La tesi “sociologica” di Scirpa, riguarda, passando dalle planimetrie cittadine al “processo di ricerca” attinente agli oggetti di consumo, l’ingombro alienante e tautologicamente irreversibile delle sovrastrutture che interferiscono nella realtà del vivere, mutuando prospettive e orientamenti a livello di incidenza “macrostrutturale”. Di qui l’oggetto prende connotazioni “altre”, ossessive, al punto di configurarsi alla nostra attenzione quale “macro-oggetto” dotato di autosufficienza comunicativa.
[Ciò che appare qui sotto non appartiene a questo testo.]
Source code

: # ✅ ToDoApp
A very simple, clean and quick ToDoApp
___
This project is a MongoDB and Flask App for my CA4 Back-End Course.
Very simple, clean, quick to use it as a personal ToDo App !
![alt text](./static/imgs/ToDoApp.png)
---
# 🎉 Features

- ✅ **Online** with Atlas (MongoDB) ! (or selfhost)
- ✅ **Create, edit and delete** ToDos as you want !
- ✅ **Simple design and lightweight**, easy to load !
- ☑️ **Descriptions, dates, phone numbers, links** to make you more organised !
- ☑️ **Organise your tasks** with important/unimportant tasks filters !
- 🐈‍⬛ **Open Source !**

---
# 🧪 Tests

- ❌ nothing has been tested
Ora se esiste una retorica dell’oggetto, intrinseca alla prassi consumistica, ciò risiede nell’appropriazione feticistica del suo “valore” d’uso, in quanto merce scambievole dalla domanda all’offerta o viceversa. Ma il quadro non sarebbe completo se non venisse attribuita all’oggetto-feticcio un’altra proprietà: quella di rappresentare se stesso, assumendo un “ruolo semantico” contestuale alla retorica della comunicazione massiva.
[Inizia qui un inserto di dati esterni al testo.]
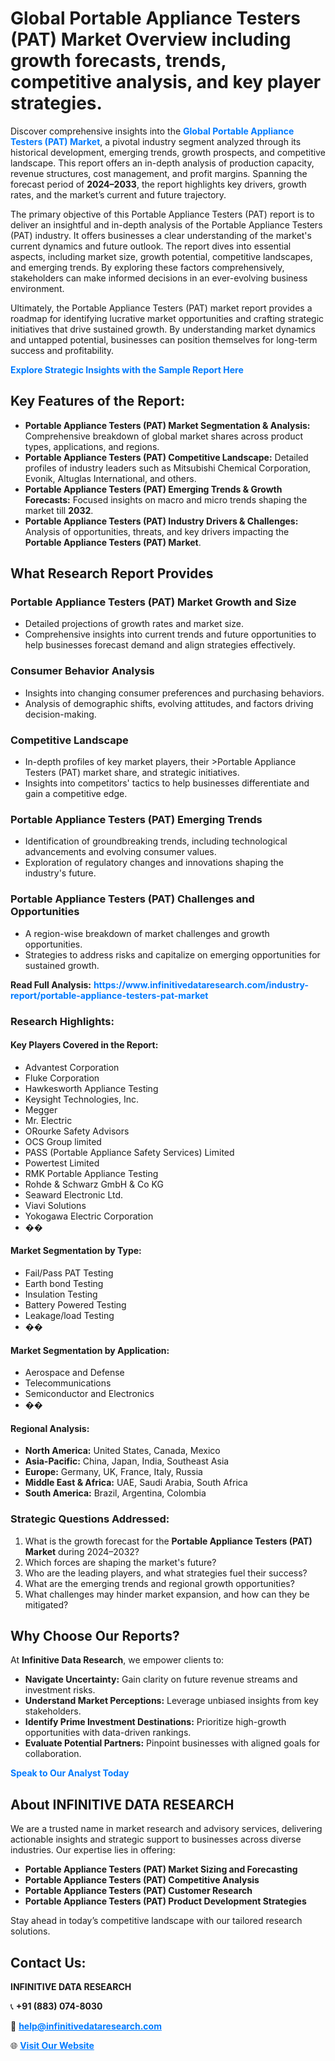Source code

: <h1>Global Portable Appliance Testers (PAT) Market Overview including growth forecasts, trends, competitive analysis, and key player strategies.</h1>
<p>
Discover comprehensive insights into the 
<a href="https://www.infinitivedataresearch.com/industry-report/portable-appliance-testers-pat-market" rel="dofollow" style="color: #007BFF; text-decoration: none;"><strong>Global Portable Appliance Testers (PAT) Market</strong></a>, a pivotal industry segment analyzed through its historical development, emerging trends, growth prospects, and competitive landscape. This report offers an in-depth analysis of production capacity, revenue structures, cost management, and profit margins. Spanning the forecast period of <strong>2024–2033</strong>, the report highlights key drivers, growth rates, and the market’s current and future trajectory.
</p>
<p>
The primary objective of this Portable Appliance Testers (PAT) report is to deliver an insightful and in-depth analysis of the Portable Appliance Testers (PAT) industry. It offers businesses a clear understanding of the market's current dynamics and future outlook. The report dives into essential aspects, including market size, growth potential, competitive landscapes, and emerging trends. By exploring these factors comprehensively, stakeholders can make informed decisions in an ever-evolving business environment.
</p>
<p>
Ultimately, the Portable Appliance Testers (PAT) market report provides a roadmap for identifying lucrative market opportunities and crafting strategic initiatives that drive sustained growth. By understanding market dynamics and untapped potential, businesses can position themselves for long-term success and profitability.
</p>
<p>
<a href="https://www.infinitivedataresearch.com/request-sample/reportId=107845" style="color: #007BFF; text-decoration: none;"><strong>Explore Strategic Insights with the Sample Report Here</strong></a>
</p>

<h2>Key Features of the Report:</h2>
<ul>
<li><strong>Portable Appliance Testers (PAT) Market Segmentation & Analysis:</strong> Comprehensive breakdown of global market shares across product types, applications, and regions.</li>
<li><strong>Portable Appliance Testers (PAT) Competitive Landscape:</strong> Detailed profiles of industry leaders such as Mitsubishi Chemical Corporation, Evonik, Altuglas International, and others.</li>
<li><strong>Portable Appliance Testers (PAT) Emerging Trends & Growth Forecasts:</strong> Focused insights on macro and micro trends shaping the market till <strong>2032</strong>.</li>
<li><strong>Portable Appliance Testers (PAT) Industry Drivers & Challenges:</strong> Analysis of opportunities, threats, and key drivers impacting the <strong>Portable Appliance Testers (PAT) Market</strong>.</li>
</ul>

<h2>What Research Report Provides</h2>
<h3>Portable Appliance Testers (PAT) Market Growth and Size</h3>
<ul>
<li>Detailed projections of growth rates and market size.</li>
<li>Comprehensive insights into current trends and future opportunities to help businesses forecast demand and align strategies effectively.</li>
</ul>

<h3>Consumer Behavior Analysis</h3>
<ul>
<li>Insights into changing consumer preferences and purchasing behaviors.</li>
<li>Analysis of demographic shifts, evolving attitudes, and factors driving decision-making.</li>
</ul>

<h3>Competitive Landscape</h3>
<ul>
<li>In-depth profiles of key market players, their >Portable Appliance Testers (PAT) market share, and strategic initiatives.</li>
<li>Insights into competitors' tactics to help businesses differentiate and gain a competitive edge.</li>
</ul>

<h3>Portable Appliance Testers (PAT) Emerging Trends</h3>
<ul>
<li>Identification of groundbreaking trends, including technological advancements and evolving consumer values.</li>
<li>Exploration of regulatory changes and innovations shaping the industry's future.</li>
</ul>

<h3>Portable Appliance Testers (PAT) Challenges and Opportunities</h3>
<ul>
<li>A region-wise breakdown of market challenges and growth opportunities.</li>
<li>Strategies to address risks and capitalize on emerging opportunities for sustained growth.</li>
</ul>
<p><strong>Read Full Analysis:</strong> <a href="https://www.infinitivedataresearch.com/industry-report/portable-appliance-testers-pat-market" rel="dofollow" style="color: #007BFF; text-decoration: none;"><strong>https://www.infinitivedataresearch.com/industry-report/portable-appliance-testers-pat-market</strong></a></p>
<h3>Research Highlights:</h3>
<h4>Key Players Covered in the Report:</h4>
<ul><li>Advantest Corporation</li><li>Fluke Corporation</li><li>Hawkesworth Appliance Testing</li><li>Keysight Technologies, Inc.</li><li>Megger</li><li>Mr. Electric</li><li>ORourke Safety Advisors</li><li>OCS Group limited</li><li>PASS (Portable Appliance Safety Services) Limited</li><li>Powertest Limited</li><li>RMK Portable Appliance Testing</li><li>Rohde &amp; Schwarz GmbH &amp; Co KG</li><li>Seaward Electronic Ltd.</li><li>Viavi Solutions</li><li>Yokogawa Electric Corporation</li><li>��</li></ul>
<h4>Market Segmentation by Type:</h4>
<ul><li>Fail/Pass PAT Testing</li><li>Earth bond Testing</li><li>Insulation Testing</li><li>Battery Powered Testing</li><li>Leakage/load Testing</li><li>��</li></ul>
<h4>Market Segmentation by Application:</h4>
<ul><li>Aerospace and Defense</li><li>Telecommunications</li><li>Semiconductor and Electronics</li><li>��</li></ul>

<h4>Regional Analysis:</h4>
<ul>
<li><strong>North America:</strong> United States, Canada, Mexico</li>
<li><strong>Asia-Pacific:</strong> China, Japan, India, Southeast Asia</li>
<li><strong>Europe:</strong> Germany, UK, France, Italy, Russia</li>
<li><strong>Middle East & Africa:</strong> UAE, Saudi Arabia, South Africa</li>
<li><strong>South America:</strong> Brazil, Argentina, Colombia</li>
</ul>

<h3>Strategic Questions Addressed:</h3>
<ol>
<li>What is the growth forecast for the <strong>Portable Appliance Testers (PAT) Market</strong> during 2024–2032?</li>
<li>Which forces are shaping the market's future?</li>
<li>Who are the leading players, and what strategies fuel their success?</li>
<li>What are the emerging trends and regional growth opportunities?</li>
<li>What challenges may hinder market expansion, and how can they be mitigated?</li>
</ol>

<h2>Why Choose Our Reports?</h2>
<p>At <strong>Infinitive Data Research</strong>, we empower clients to:</p>
<ul>
<li><strong>Navigate Uncertainty:</strong> Gain clarity on future revenue streams and investment risks.</li>
<li><strong>Understand Market Perceptions:</strong> Leverage unbiased insights from key stakeholders.</li>
<li><strong>Identify Prime Investment Destinations:</strong> Prioritize high-growth opportunities with data-driven rankings.</li>
<li><strong>Evaluate Potential Partners:</strong> Pinpoint businesses with aligned goals for collaboration.</li>
</ul>
<p><a href="https://www.infinitivedataresearch.com/industry-report/portable-appliance-testers-pat-market" rel="dofollow" style="color: #007BFF; text-decoration: none;"><strong>Speak to Our Analyst Today</strong></a></p>

<h2>About INFINITIVE DATA RESEARCH</h2>
<p>We are a trusted name in market research and advisory services, delivering actionable insights and strategic support to businesses across diverse industries. Our expertise lies in offering:</p>
<ul>
<li><strong>Portable Appliance Testers (PAT) Market Sizing and Forecasting</strong></li>
<li><strong>Portable Appliance Testers (PAT) Competitive Analysis</strong></li>
<li><strong>Portable Appliance Testers (PAT) Customer Research</strong></li>
<li><strong>Portable Appliance Testers (PAT) Product Development Strategies</strong></li>
</ul>
<p>Stay ahead in today’s competitive landscape with our tailored research solutions.</p>

<h2>Contact Us:</h2>
<p><strong>INFINITIVE DATA RESEARCH</strong></p>
<p>📞 <strong>+91 (883) 074-8030</strong></p>
<p>📧 <strong><a href="mailto:help@infinitivedataresearch.com" style="color: #007BFF;">help@infinitivedataresearch.com</a></strong></p>
<p>🌐 <strong><a href="https://www.infinitivedataresearch.com" rel="dofollow" style="color: #007BFF;">Visit Our Website</a></strong></p>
Sulla scorta di dati tecnologici e consumistici, Scirpa ha decontestualizzato l’oggetto-feticcio dall’area referenziale cui appartiene al fine di appropriarsene liberamente (anche ironicamente, attraverso la promozione a “macro-oggetto”) nell’ambito di un nuovo assetto strutturale (nel contenitore illuminato che moltiplica la specularità del contenuto). Così assistiamo alla messa in scena di oggetti risemantizzati: il movimentismo interno richiama al Futurismo (linee-forza simmetriche), mentre l’assemblaggio aggancia l’enfasi mercificatoria della Pop Art e del Nouveau Réalisme alla programmaticità delle ricerche cinetico-visuali. Però bisogna aggiungere che Scirpa non vuole affatto “ricuperare” per innovare; semmai il suo “programma iconografico” consiste nel fare esperienza per capire, individuando nell’accumulazione degli oggetti il senso di un’operazione alternativa, cioè di rifondazione metaforica degli elementi strutturali , come il ciclo “Semiologia ottica” (1975-76) evidenzia costruttivamente nel segno-luce che viene esemplificandosi nell’alternanza geometrica delle forme (cerchio, quadrato, rombo) e dei colori fondamentali (rosso, azzurro, giallo). Ed è appunto nella trascrizione grafica di questa “semiologia ottica” che Scirpa, come ha fatto nei cicli precedenti, consegue sullo spazio-superficie del foglio le varianti ottico-percettive della sua recente “Dialettica d’una idea”.